Ahmad Daryoko/IST

Oleh : Ahmad Daryoko
Koordinator INVEST.

Bisnis.com tanggal 10 Januari 2022 memberitakan bahwa PLN diharuskan membeli batu bara dengan harga pasar, artinya DMO dihapus dan akan diganti dengan pembentukan BLU (Badan Layanan Umum) yang akan nombokin selisih harga pasar dengan ketentuan harga DMO (USD 70 per metric ton). System ini rupanya mengikuti System yang diterapkan di Jepang. Hanya bedanya di Jepang kelistrikannya menerapkan Island System dengan “Unbundling Horisontal” (misal di P. Honzu Selatan oleh Kanshai Electric Corp. Sedang P. Honzu Utara oleh TEPSCO) dan dikelola Perusahaan Perusahaan Jepang sendiri seperti Mitsubishi, Marubeni, Sumitomo, Kanshai dll. Yang semuanya sudah dibekali semangat Bhusido (Ideologi Nasionalisme Jepang dng semangat Samurai), sehingga tidak ada karakter Oligarkhi “Peng Peng” yang memikirkan perut sendiri.

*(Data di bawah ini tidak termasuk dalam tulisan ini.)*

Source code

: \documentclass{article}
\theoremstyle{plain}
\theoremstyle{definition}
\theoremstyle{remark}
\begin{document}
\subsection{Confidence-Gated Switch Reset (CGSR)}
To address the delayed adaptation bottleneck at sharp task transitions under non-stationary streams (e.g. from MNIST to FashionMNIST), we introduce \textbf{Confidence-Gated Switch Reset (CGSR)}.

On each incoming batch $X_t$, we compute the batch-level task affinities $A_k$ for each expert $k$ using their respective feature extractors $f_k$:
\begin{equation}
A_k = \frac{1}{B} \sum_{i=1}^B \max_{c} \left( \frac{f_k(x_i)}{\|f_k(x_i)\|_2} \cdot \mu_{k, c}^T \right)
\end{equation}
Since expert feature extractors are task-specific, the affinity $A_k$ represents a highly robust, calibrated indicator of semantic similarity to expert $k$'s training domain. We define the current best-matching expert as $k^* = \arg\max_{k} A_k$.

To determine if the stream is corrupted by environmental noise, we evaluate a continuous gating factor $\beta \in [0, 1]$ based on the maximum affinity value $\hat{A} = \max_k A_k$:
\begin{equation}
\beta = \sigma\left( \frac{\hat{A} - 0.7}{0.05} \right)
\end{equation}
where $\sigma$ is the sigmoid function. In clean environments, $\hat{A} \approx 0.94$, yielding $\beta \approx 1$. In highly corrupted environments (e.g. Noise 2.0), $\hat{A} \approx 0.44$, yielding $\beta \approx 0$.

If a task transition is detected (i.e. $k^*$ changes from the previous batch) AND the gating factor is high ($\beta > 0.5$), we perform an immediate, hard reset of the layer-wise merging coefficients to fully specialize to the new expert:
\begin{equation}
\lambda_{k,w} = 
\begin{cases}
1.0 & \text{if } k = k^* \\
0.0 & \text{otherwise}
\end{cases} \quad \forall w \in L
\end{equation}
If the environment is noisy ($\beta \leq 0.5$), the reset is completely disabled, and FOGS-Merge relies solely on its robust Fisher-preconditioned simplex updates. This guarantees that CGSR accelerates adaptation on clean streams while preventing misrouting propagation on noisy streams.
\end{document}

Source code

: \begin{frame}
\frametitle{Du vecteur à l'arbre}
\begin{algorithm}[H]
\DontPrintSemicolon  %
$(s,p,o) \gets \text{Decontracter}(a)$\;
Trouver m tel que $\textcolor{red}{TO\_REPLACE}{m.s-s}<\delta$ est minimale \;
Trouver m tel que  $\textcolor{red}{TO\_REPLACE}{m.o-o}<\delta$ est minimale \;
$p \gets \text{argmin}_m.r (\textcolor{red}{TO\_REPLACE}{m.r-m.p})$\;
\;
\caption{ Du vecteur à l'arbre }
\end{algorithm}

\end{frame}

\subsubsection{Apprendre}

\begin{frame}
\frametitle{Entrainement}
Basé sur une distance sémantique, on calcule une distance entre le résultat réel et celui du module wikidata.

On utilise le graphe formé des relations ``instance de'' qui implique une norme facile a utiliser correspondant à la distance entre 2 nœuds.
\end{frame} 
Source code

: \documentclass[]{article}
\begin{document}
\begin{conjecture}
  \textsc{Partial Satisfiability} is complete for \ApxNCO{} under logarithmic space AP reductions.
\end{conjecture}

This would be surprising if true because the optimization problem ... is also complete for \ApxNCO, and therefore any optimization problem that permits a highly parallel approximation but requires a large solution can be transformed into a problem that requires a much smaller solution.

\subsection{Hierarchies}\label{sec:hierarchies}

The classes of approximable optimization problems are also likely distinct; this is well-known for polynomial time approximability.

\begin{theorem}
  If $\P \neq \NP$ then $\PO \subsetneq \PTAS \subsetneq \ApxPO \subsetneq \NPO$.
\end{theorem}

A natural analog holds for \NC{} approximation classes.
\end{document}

Dan perlu diketahui bahwa dengan penerapan “Unbundling Vertikal” di Jawa-Bali dan dalam waktu dekat Menteri BUMN akan membentuk Sub Holding PLN , yang diakui atau tidak, itu semua adalah penerapan “grand design” IFIs (WB,ADB, IMF) bernama “The Power Sector Restructuring Program”/”The White Paper” Kebijakan Restrukturisasi Sektor Ketenagalistrikan yang dijadikan Naskah Akademik UU No 11/2020 tentang Cipta Kerja Kluster Kelistrikan ! Sehingga ujung2nya adalah penerapan kompetisi penuh kelistrikan (MBMS) di kawasan Jawa-Bali yang berakibat hilangnya kontrol kelistrikan oleh Pemerintah. Sehingga tarip listrik sepenuhmya mengikuti mekanisme pasar bebas.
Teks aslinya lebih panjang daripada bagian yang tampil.